Exercise prompt:
Return the lines of the data below in which the string "work" occurs.

Record excerpts:
---*---

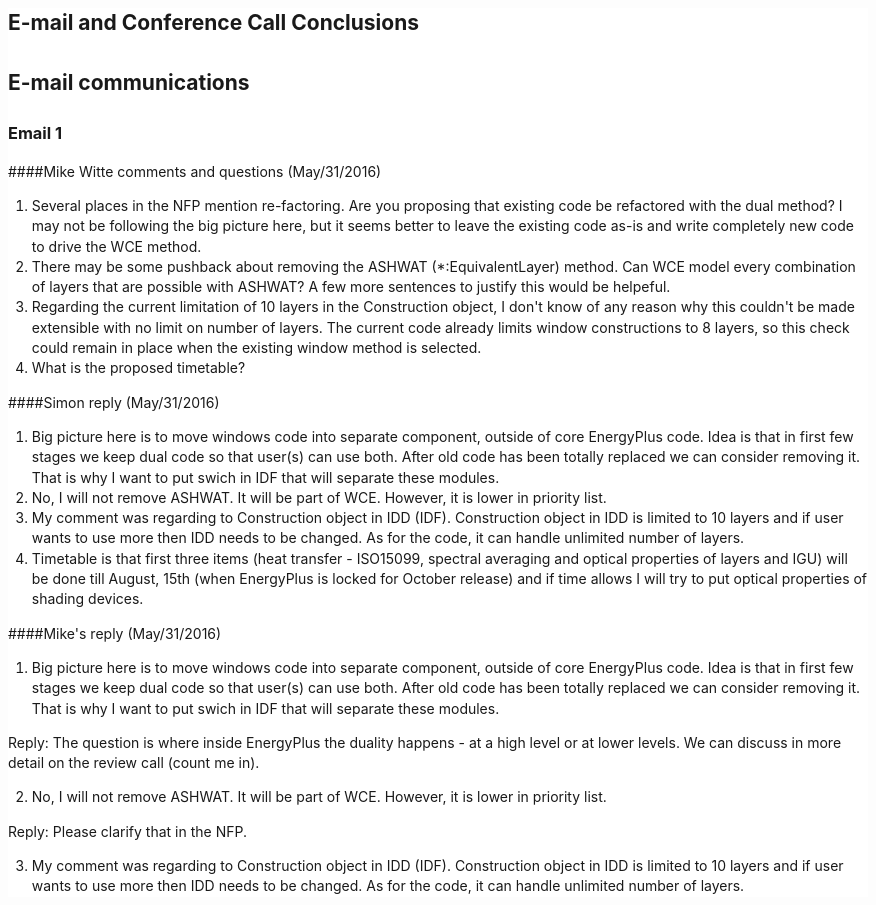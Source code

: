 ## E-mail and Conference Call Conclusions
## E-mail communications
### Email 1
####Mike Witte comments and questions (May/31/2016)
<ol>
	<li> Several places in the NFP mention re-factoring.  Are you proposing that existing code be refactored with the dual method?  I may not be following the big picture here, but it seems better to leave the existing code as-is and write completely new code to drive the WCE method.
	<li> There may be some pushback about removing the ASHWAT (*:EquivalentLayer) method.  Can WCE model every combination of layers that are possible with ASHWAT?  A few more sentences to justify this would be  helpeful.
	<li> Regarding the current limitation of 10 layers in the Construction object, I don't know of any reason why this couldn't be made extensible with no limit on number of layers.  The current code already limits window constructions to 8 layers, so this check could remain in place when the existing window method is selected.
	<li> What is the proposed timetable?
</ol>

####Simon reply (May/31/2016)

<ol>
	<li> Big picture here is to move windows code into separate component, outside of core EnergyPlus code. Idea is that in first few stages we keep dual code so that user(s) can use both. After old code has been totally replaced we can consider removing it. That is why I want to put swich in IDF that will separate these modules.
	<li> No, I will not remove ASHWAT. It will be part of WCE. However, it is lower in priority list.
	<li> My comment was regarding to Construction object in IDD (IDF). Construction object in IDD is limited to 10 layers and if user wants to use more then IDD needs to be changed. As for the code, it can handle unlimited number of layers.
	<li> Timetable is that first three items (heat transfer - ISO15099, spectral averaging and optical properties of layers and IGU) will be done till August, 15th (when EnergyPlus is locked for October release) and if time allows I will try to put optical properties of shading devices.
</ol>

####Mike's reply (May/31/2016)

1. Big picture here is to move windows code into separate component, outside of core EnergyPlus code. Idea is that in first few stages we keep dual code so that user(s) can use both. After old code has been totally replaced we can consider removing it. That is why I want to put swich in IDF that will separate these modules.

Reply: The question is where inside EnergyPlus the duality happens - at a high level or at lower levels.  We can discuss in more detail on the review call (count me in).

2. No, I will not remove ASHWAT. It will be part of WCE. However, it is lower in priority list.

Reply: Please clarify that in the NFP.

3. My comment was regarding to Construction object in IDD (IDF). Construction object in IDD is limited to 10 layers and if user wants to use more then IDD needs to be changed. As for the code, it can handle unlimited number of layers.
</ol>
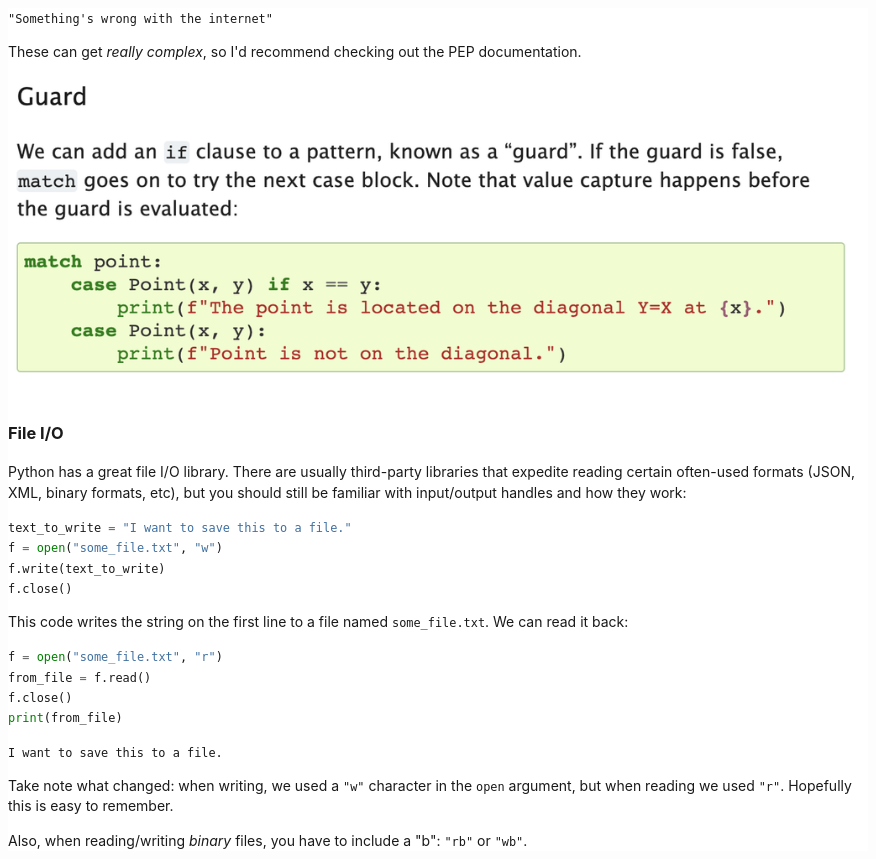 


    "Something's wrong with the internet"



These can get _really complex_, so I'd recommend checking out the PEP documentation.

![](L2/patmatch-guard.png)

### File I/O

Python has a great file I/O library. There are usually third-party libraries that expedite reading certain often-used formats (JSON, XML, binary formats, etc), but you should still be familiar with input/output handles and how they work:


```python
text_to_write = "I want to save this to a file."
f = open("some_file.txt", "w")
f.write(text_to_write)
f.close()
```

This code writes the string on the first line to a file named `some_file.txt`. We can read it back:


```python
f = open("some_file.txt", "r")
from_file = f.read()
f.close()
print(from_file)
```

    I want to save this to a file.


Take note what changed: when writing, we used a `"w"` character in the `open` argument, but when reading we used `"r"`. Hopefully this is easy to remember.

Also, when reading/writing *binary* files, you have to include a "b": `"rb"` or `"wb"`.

---*---

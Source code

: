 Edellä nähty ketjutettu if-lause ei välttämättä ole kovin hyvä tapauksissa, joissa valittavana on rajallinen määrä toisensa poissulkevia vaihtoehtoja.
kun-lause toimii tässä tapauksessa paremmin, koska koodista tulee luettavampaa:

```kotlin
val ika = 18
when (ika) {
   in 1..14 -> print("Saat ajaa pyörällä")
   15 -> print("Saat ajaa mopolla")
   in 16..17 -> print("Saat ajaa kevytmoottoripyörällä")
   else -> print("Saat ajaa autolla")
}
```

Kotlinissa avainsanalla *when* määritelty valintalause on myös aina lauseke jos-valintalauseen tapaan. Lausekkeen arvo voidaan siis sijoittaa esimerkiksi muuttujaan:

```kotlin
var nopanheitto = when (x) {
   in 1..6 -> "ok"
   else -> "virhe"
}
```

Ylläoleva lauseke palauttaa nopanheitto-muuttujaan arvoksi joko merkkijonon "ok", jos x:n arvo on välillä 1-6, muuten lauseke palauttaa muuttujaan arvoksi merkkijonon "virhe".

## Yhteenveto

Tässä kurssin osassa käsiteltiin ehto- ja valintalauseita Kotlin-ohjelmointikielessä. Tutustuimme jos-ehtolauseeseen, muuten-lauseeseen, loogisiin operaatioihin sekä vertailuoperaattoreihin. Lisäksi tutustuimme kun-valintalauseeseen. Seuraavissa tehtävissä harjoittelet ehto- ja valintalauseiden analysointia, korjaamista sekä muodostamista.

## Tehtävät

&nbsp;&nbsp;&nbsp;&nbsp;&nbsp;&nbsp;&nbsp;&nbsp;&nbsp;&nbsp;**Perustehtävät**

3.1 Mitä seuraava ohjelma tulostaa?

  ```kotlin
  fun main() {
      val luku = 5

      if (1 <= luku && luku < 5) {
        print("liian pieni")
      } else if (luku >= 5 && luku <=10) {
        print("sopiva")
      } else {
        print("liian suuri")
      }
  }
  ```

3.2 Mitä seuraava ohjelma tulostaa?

---*---

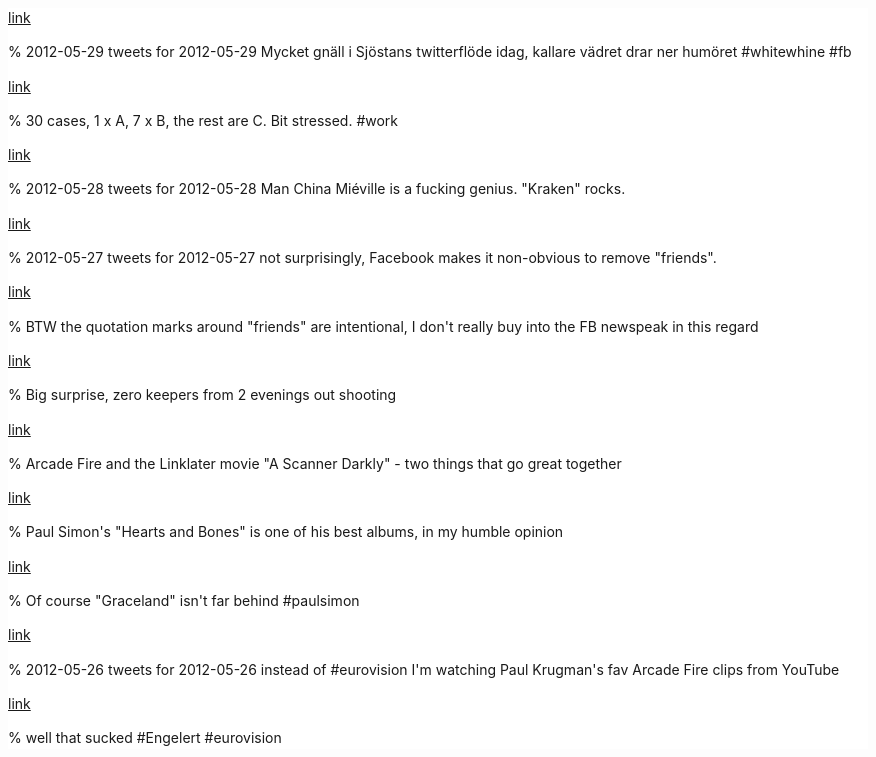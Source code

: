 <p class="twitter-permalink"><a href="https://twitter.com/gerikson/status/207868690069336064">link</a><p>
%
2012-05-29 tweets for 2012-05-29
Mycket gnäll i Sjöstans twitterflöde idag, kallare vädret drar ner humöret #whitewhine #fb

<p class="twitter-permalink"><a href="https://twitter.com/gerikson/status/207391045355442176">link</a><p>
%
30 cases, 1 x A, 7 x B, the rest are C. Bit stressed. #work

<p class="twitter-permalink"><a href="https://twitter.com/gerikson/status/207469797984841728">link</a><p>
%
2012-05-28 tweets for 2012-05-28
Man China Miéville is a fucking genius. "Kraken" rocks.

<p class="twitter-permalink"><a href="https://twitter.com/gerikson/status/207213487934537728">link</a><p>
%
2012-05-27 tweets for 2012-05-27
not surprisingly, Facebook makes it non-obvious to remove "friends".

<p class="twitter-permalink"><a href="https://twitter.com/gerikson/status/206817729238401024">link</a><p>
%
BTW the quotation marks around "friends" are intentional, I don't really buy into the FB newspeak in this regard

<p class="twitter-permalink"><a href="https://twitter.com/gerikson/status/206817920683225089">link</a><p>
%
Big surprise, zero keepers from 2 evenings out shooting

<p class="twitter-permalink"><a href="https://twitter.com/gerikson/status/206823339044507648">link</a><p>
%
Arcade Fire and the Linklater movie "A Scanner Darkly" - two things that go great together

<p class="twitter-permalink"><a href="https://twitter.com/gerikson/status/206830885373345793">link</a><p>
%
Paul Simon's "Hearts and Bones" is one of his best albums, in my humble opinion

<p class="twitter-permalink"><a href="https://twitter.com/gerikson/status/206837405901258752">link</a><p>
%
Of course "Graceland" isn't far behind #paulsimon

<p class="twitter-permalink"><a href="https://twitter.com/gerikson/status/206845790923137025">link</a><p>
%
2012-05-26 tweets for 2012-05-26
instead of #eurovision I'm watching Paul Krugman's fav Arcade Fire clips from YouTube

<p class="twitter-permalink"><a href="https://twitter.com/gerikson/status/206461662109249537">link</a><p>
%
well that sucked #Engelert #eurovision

---*---

Exercise result:
Python has a great file I/O library. There are usually third-party libraries that expedite reading certain often-used formats (JSON, XML, binary formats, etc), but you should still be familiar with input/output handles and how they work:
30 cases, 1 x A, 7 x B, the rest are C. Bit stressed. #work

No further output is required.